On Friday 19 March 2021 the joint EU/Council of Europe programme JUSTROM3, with UNHCR Rome Office, and the European Law Students Association Italia (ELSA Italy) held the third webinar of the series organized on the occasion of this year’s Moot Court Competition (XVIII edition), which will focus on trafficking in human beings, statelessness, and Roma women. The webinar was attended by 75 participants.
The pannelists, introduced by JUSTROM Italy National Coordinator, Ms Maja Bova, were Mr Tamás Kádár, Deputy Director at Equinet (European Network of Equality Bodies), Mr Enrico Guida, Protection Associate at the Rome Office of the United Nations High Commissioner for Refugees - UNHCR , Ms Giulia Perin and Mr Valerio Maione, both lawyers and JUSTROM legal consultants, Mr Paolo Farci, lawyer, statelessness expert and JUSTROM trainer, M. David Mancini, justice, expert on human trafficking and JUSTROM trainer and Dr. Stefano Valenti, from the Secretariat of the European Commission against Racism and Intolerance (ECRI), Council of Europe.
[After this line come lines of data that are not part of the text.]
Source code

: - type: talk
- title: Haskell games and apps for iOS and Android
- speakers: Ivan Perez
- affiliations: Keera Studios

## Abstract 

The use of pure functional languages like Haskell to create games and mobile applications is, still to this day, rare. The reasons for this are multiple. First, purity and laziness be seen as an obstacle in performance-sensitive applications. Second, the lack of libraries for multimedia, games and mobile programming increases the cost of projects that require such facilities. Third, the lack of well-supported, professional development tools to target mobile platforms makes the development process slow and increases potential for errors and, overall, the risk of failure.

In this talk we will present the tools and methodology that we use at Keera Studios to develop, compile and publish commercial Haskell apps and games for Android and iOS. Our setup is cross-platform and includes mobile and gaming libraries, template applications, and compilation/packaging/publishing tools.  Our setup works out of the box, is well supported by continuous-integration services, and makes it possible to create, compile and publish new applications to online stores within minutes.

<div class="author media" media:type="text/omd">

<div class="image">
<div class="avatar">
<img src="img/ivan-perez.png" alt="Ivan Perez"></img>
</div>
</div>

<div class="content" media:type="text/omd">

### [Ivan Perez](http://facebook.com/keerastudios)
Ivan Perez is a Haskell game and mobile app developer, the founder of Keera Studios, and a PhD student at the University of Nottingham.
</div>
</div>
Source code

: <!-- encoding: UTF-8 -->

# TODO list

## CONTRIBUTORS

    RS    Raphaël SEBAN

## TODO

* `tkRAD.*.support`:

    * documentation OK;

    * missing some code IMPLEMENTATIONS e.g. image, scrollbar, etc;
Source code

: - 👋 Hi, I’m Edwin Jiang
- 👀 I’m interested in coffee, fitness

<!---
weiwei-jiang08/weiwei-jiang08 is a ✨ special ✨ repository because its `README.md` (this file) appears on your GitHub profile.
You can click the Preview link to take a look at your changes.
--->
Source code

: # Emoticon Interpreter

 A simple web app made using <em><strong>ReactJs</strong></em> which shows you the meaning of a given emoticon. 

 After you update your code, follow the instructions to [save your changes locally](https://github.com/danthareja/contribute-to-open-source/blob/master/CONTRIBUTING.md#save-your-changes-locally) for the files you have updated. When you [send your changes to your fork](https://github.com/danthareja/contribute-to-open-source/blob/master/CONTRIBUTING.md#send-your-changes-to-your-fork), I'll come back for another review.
The discussions were focused on the current legal current EU legal framework on combating discrimination and on equal treatment, and on the various challenges in its effective implementation.
The role of UNHCR was presented, namely that its mandate encompasses the protection of stateless persons through four pillars of intervention: identification, protection, reduction, and prevention. The 1954 Convention relating to the Status of Stateless Persons and the 1961 Convention on the Reduction of Statelessness were presented to the participants.
Examples of different situations of irregularity or undocumentation were presented and the two existing procedures for obtaining a certificate of statelessness in Italy were discussed, in order to demonstrate that this situation is solvable, despite the substantial barriers encountered to access justice. The so-called Kyenge Decree was also presented, on facilitating access to citizenship for all those who were born in Italy and live, on a continuous basis, in the country.
The webinar also addressed the issue of multiple and intersecting discrimination of women, as well as the work carried out by ECRI as a human rights monitoring body.